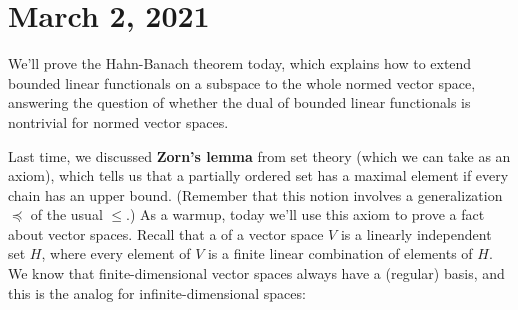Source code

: 
\pagebreak\section*{March 2, 2021}

We'll prove the Hahn-Banach theorem today, which explains how to extend bounded linear functionals on a subspace to the whole normed vector space, answering the question of whether the dual of bounded linear functionals is nontrivial for normed vector spaces. 

Last time, we discussed \textbf{Zorn's lemma} from set theory (which we can take as an axiom), which tells us that a partially ordered set has a maximal element if every chain has an upper bound. (Remember that this notion involves a generalization $\preceq$ of the usual $\le$.) As a warmup, today we'll use this axiom to prove a fact about vector spaces. Recall that a  of a vector space $V$ is a linearly independent set $H$, where every element of $V$ is a finite linear combination of elements of $H$. We know that finite-dimensional vector spaces always have a (regular) basis, and this is the analog for infinite-dimensional spaces:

* * * * * * * * *

Are you able to set down all the lines above exactly, without any pictures?

Source code

: 
\pagebreak\section*{March 2, 2021}

We'll prove the Hahn-Banach theorem today, which explains how to extend bounded linear functionals on a subspace to the whole normed vector space, answering the question of whether the dual of bounded linear functionals is nontrivial for normed vector spaces. 

Last time, we discussed \textbf{Zorn's lemma} from set theory (which we can take as an axiom), which tells us that a partially ordered set has a maximal element if every chain has an upper bound. (Remember that this notion involves a generalization $\preceq$ of the usual $\le$.) As a warmup, today we'll use this axiom to prove a fact about vector spaces. Recall that a  of a vector space $V$ is a linearly independent set $H$, where every element of $V$ is a finite linear combination of elements of $H$. We know that finite-dimensional vector spaces always have a (regular) basis, and this is the analog for infinite-dimensional spaces:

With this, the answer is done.